PROBLEM REQUIREMENTS:
Could you restate every entry word for word, minus the pictures?

RECORDS SHOWN:
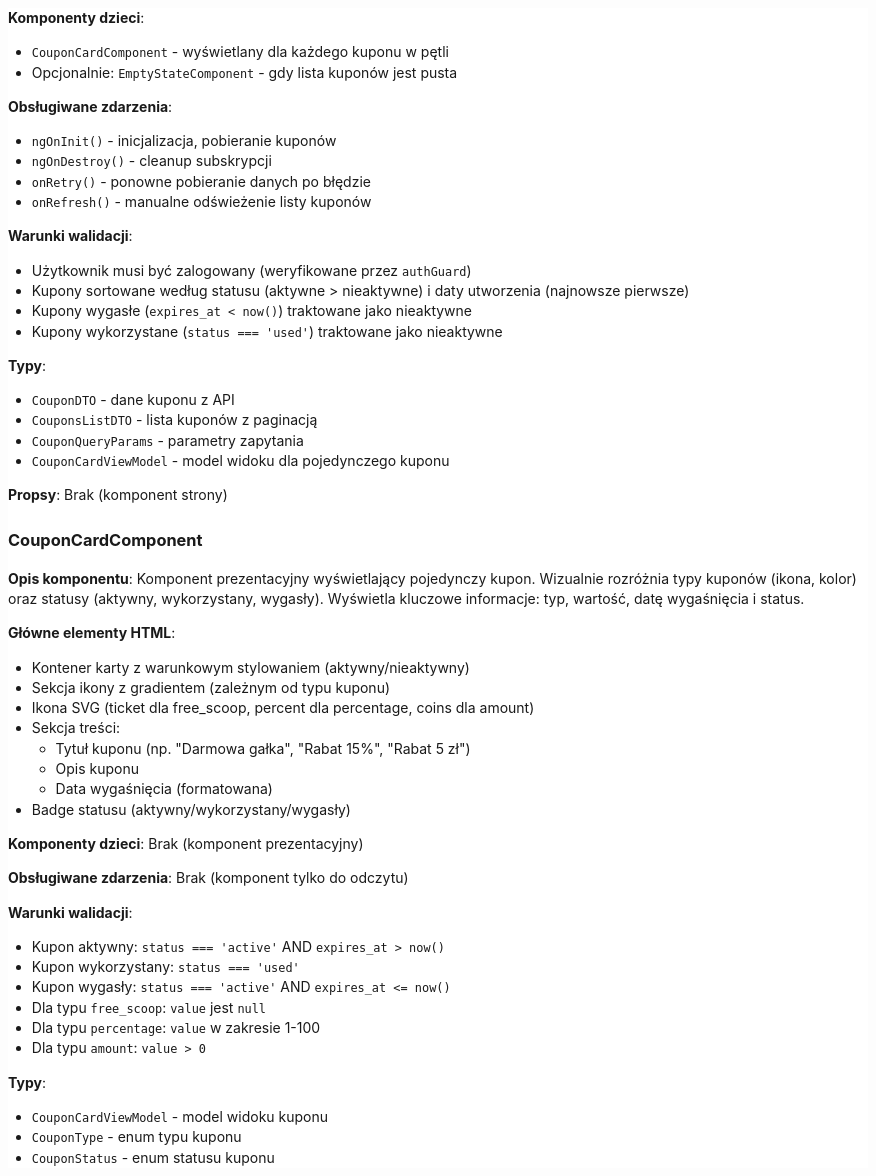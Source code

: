 **Komponenty dzieci**:
- `CouponCardComponent` - wyświetlany dla każdego kuponu w pętli
- Opcjonalnie: `EmptyStateComponent` - gdy lista kuponów jest pusta

**Obsługiwane zdarzenia**:
- `ngOnInit()` - inicjalizacja, pobieranie kuponów
- `ngOnDestroy()` - cleanup subskrypcji
- `onRetry()` - ponowne pobieranie danych po błędzie
- `onRefresh()` - manualne odświeżenie listy kuponów

**Warunki walidacji**:
- Użytkownik musi być zalogowany (weryfikowane przez `authGuard`)
- Kupony sortowane według statusu (aktywne > nieaktywne) i daty utworzenia (najnowsze pierwsze)
- Kupony wygasłe (`expires_at < now()`) traktowane jako nieaktywne
- Kupony wykorzystane (`status === 'used'`) traktowane jako nieaktywne

**Typy**:
- `CouponDTO` - dane kuponu z API
- `CouponsListDTO` - lista kuponów z paginacją
- `CouponQueryParams` - parametry zapytania
- `CouponCardViewModel` - model widoku dla pojedynczego kuponu

**Propsy**: Brak (komponent strony)

### CouponCardComponent

**Opis komponentu**: Komponent prezentacyjny wyświetlający pojedynczy kupon. Wizualnie rozróżnia typy kuponów (ikona, kolor) oraz statusy (aktywny, wykorzystany, wygasły). Wyświetla kluczowe informacje: typ, wartość, datę wygaśnięcia i status.

**Główne elementy HTML**:
- Kontener karty z warunkowym stylowaniem (aktywny/nieaktywny)
- Sekcja ikony z gradientem (zależnym od typu kuponu)
- Ikona SVG (ticket dla free_scoop, percent dla percentage, coins dla amount)
- Sekcja treści:
  - Tytuł kuponu (np. "Darmowa gałka", "Rabat 15%", "Rabat 5 zł")
  - Opis kuponu
  - Data wygaśnięcia (formatowana)
- Badge statusu (aktywny/wykorzystany/wygasły)

**Komponenty dzieci**: Brak (komponent prezentacyjny)

**Obsługiwane zdarzenia**: Brak (komponent tylko do odczytu)

**Warunki walidacji**:
- Kupon aktywny: `status === 'active'` AND `expires_at > now()`
- Kupon wykorzystany: `status === 'used'`
- Kupon wygasły: `status === 'active'` AND `expires_at <= now()`
- Dla typu `free_scoop`: `value` jest `null`
- Dla typu `percentage`: `value` w zakresie 1-100
- Dla typu `amount`: `value > 0`

**Typy**:
- `CouponCardViewModel` - model widoku kuponu
- `CouponType` - enum typu kuponu
- `CouponStatus` - enum statusu kuponu
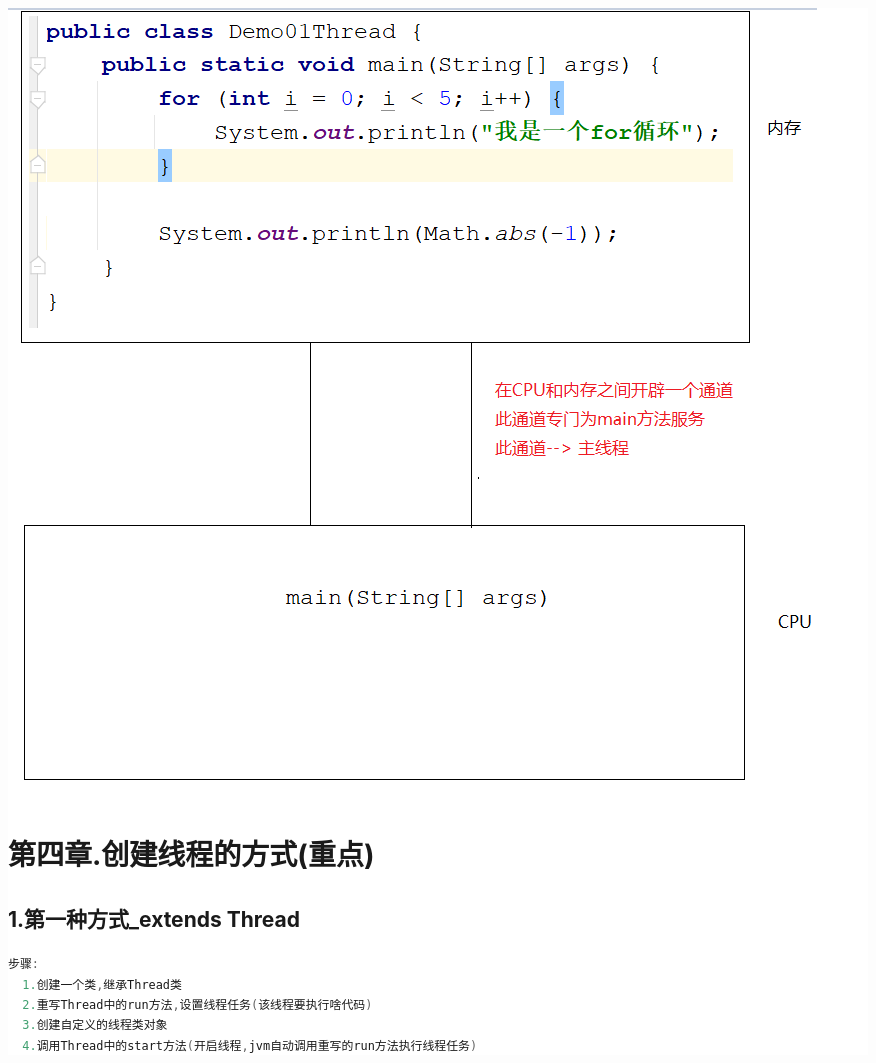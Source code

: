 ![1683517523339](img/1683517523339.png)

# 第四章.创建线程的方式(重点)

## 1.第一种方式_extends Thread

```java
步骤:
  1.创建一个类,继承Thread类
  2.重写Thread中的run方法,设置线程任务(该线程要执行啥代码)
  3.创建自定义的线程类对象
  4.调用Thread中的start方法(开启线程,jvm自动调用重写的run方法执行线程任务)
```
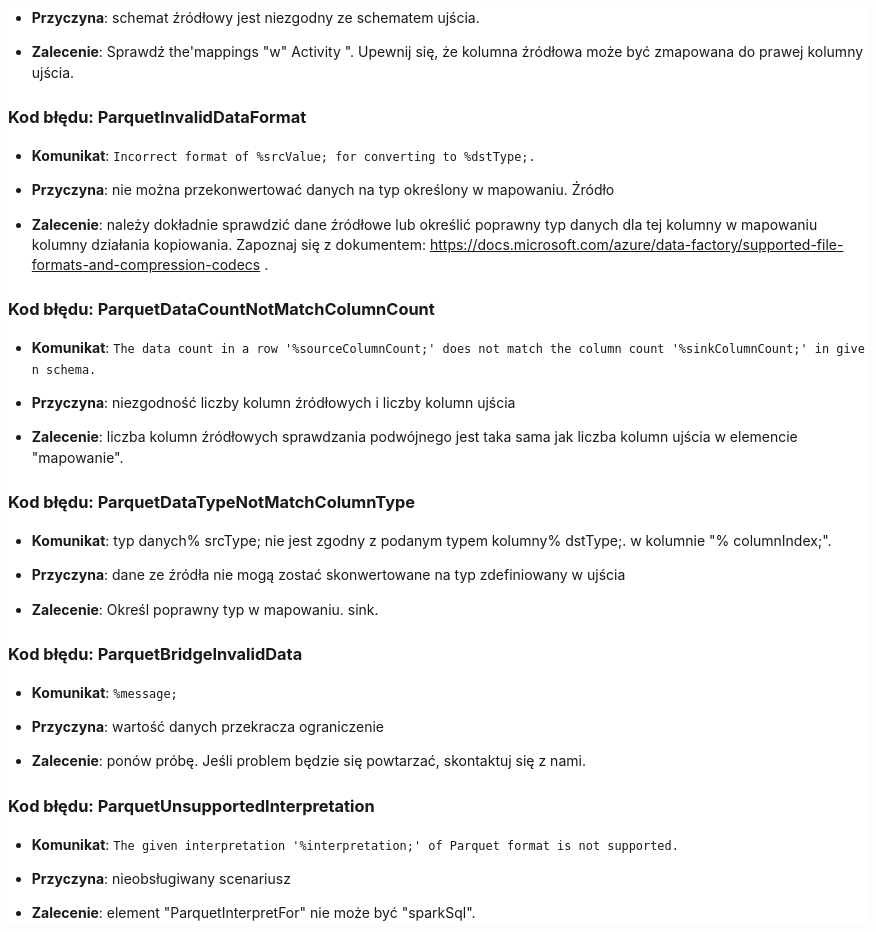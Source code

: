 - **Przyczyna**: schemat źródłowy jest niezgodny ze schematem ujścia.

- **Zalecenie**: Sprawdź the'mappings "w" Activity ". Upewnij się, że kolumna źródłowa może być zmapowana do prawej kolumny ujścia.


### <a name="error-code--parquetinvaliddataformat"></a>Kod błędu: ParquetInvalidDataFormat

- **Komunikat**: `Incorrect format of %srcValue; for converting to %dstType;.`

- **Przyczyna**: nie można przekonwertować danych na typ określony w mapowaniu. Źródło

- **Zalecenie**: należy dokładnie sprawdzić dane źródłowe lub określić poprawny typ danych dla tej kolumny w mapowaniu kolumny działania kopiowania. Zapoznaj się z dokumentem: https://docs.microsoft.com/azure/data-factory/supported-file-formats-and-compression-codecs .


### <a name="error-code--parquetdatacountnotmatchcolumncount"></a>Kod błędu: ParquetDataCountNotMatchColumnCount

- **Komunikat**: `The data count in a row '%sourceColumnCount;' does not match the column count '%sinkColumnCount;' in given schema.`

- **Przyczyna**: niezgodność liczby kolumn źródłowych i liczby kolumn ujścia

- **Zalecenie**: liczba kolumn źródłowych sprawdzania podwójnego jest taka sama jak liczba kolumn ujścia w elemencie "mapowanie".


### <a name="error-code--parquetdatatypenotmatchcolumntype"></a>Kod błędu: ParquetDataTypeNotMatchColumnType

- **Komunikat**: typ danych% srcType; nie jest zgodny z podanym typem kolumny% dstType;. w kolumnie "% columnIndex;".

- **Przyczyna**: dane ze źródła nie mogą zostać skonwertowane na typ zdefiniowany w ujścia

- **Zalecenie**: Określ poprawny typ w mapowaniu. sink.


### <a name="error-code--parquetbridgeinvaliddata"></a>Kod błędu: ParquetBridgeInvalidData

- **Komunikat**: `%message;`

- **Przyczyna**: wartość danych przekracza ograniczenie

- **Zalecenie**: ponów próbę. Jeśli problem będzie się powtarzać, skontaktuj się z nami.


### <a name="error-code--parquetunsupportedinterpretation"></a>Kod błędu: ParquetUnsupportedInterpretation

- **Komunikat**: `The given interpretation '%interpretation;' of Parquet format is not supported.`

- **Przyczyna**: nieobsługiwany scenariusz

- **Zalecenie**: element "ParquetInterpretFor" nie może być "sparkSql".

ANSWER SPACE:
Source code

: **Komponenty dzieci**:
- `CouponCardComponent` - wyświetlany dla każdego kuponu w pętli
- Opcjonalnie: `EmptyStateComponent` - gdy lista kuponów jest pusta

**Obsługiwane zdarzenia**:
- `ngOnInit()` - inicjalizacja, pobieranie kuponów
- `ngOnDestroy()` - cleanup subskrypcji
- `onRetry()` - ponowne pobieranie danych po błędzie
- `onRefresh()` - manualne odświeżenie listy kuponów

**Warunki walidacji**:
- Użytkownik musi być zalogowany (weryfikowane przez `authGuard`)
- Kupony sortowane według statusu (aktywne > nieaktywne) i daty utworzenia (najnowsze pierwsze)
- Kupony wygasłe (`expires_at < now()`) traktowane jako nieaktywne
- Kupony wykorzystane (`status === 'used'`) traktowane jako nieaktywne

**Typy**:
- `CouponDTO` - dane kuponu z API
- `CouponsListDTO` - lista kuponów z paginacją
- `CouponQueryParams` - parametry zapytania
- `CouponCardViewModel` - model widoku dla pojedynczego kuponu

**Propsy**: Brak (komponent strony)

### CouponCardComponent

**Opis komponentu**: Komponent prezentacyjny wyświetlający pojedynczy kupon. Wizualnie rozróżnia typy kuponów (ikona, kolor) oraz statusy (aktywny, wykorzystany, wygasły). Wyświetla kluczowe informacje: typ, wartość, datę wygaśnięcia i status.

**Główne elementy HTML**:
- Kontener karty z warunkowym stylowaniem (aktywny/nieaktywny)
- Sekcja ikony z gradientem (zależnym od typu kuponu)
- Ikona SVG (ticket dla free_scoop, percent dla percentage, coins dla amount)
- Sekcja treści:
  - Tytuł kuponu (np. "Darmowa gałka", "Rabat 15%", "Rabat 5 zł")
  - Opis kuponu
  - Data wygaśnięcia (formatowana)
- Badge statusu (aktywny/wykorzystany/wygasły)

**Komponenty dzieci**: Brak (komponent prezentacyjny)

**Obsługiwane zdarzenia**: Brak (komponent tylko do odczytu)

**Warunki walidacji**:
- Kupon aktywny: `status === 'active'` AND `expires_at > now()`
- Kupon wykorzystany: `status === 'used'`
- Kupon wygasły: `status === 'active'` AND `expires_at <= now()`
- Dla typu `free_scoop`: `value` jest `null`
- Dla typu `percentage`: `value` w zakresie 1-100
- Dla typu `amount`: `value > 0`

**Typy**:
- `CouponCardViewModel` - model widoku kuponu
- `CouponType` - enum typu kuponu
- `CouponStatus` - enum statusu kuponu
Source code

: ![1683517523339](img/1683517523339.png)

# 第四章.创建线程的方式(重点)

## 1.第一种方式_extends Thread

```java
步骤:
  1.创建一个类,继承Thread类
  2.重写Thread中的run方法,设置线程任务(该线程要执行啥代码)
  3.创建自定义的线程类对象
  4.调用Thread中的start方法(开启线程,jvm自动调用重写的run方法执行线程任务)
```
Source code

: - **Przyczyna**: schemat źródłowy jest niezgodny ze schematem ujścia.

- **Zalecenie**: Sprawdź the'mappings "w" Activity ". Upewnij się, że kolumna źródłowa może być zmapowana do prawej kolumny ujścia.


### <a name="error-code--parquetinvaliddataformat"></a>Kod błędu: ParquetInvalidDataFormat

- **Komunikat**: `Incorrect format of %srcValue; for converting to %dstType;.`

- **Przyczyna**: nie można przekonwertować danych na typ określony w mapowaniu. Źródło

- **Zalecenie**: należy dokładnie sprawdzić dane źródłowe lub określić poprawny typ danych dla tej kolumny w mapowaniu kolumny działania kopiowania. Zapoznaj się z dokumentem: https://docs.microsoft.com/azure/data-factory/supported-file-formats-and-compression-codecs .


### <a name="error-code--parquetdatacountnotmatchcolumncount"></a>Kod błędu: ParquetDataCountNotMatchColumnCount

- **Komunikat**: `The data count in a row '%sourceColumnCount;' does not match the column count '%sinkColumnCount;' in given schema.`

- **Przyczyna**: niezgodność liczby kolumn źródłowych i liczby kolumn ujścia

- **Zalecenie**: liczba kolumn źródłowych sprawdzania podwójnego jest taka sama jak liczba kolumn ujścia w elemencie "mapowanie".


### <a name="error-code--parquetdatatypenotmatchcolumntype"></a>Kod błędu: ParquetDataTypeNotMatchColumnType

- **Komunikat**: typ danych% srcType; nie jest zgodny z podanym typem kolumny% dstType;. w kolumnie "% columnIndex;".

- **Przyczyna**: dane ze źródła nie mogą zostać skonwertowane na typ zdefiniowany w ujścia

- **Zalecenie**: Określ poprawny typ w mapowaniu. sink.


### <a name="error-code--parquetbridgeinvaliddata"></a>Kod błędu: ParquetBridgeInvalidData

- **Komunikat**: `%message;`

- **Przyczyna**: wartość danych przekracza ograniczenie

- **Zalecenie**: ponów próbę. Jeśli problem będzie się powtarzać, skontaktuj się z nami.


### <a name="error-code--parquetunsupportedinterpretation"></a>Kod błędu: ParquetUnsupportedInterpretation

- **Komunikat**: `The given interpretation '%interpretation;' of Parquet format is not supported.`

- **Przyczyna**: nieobsługiwany scenariusz

- **Zalecenie**: element "ParquetInterpretFor" nie może być "sparkSql".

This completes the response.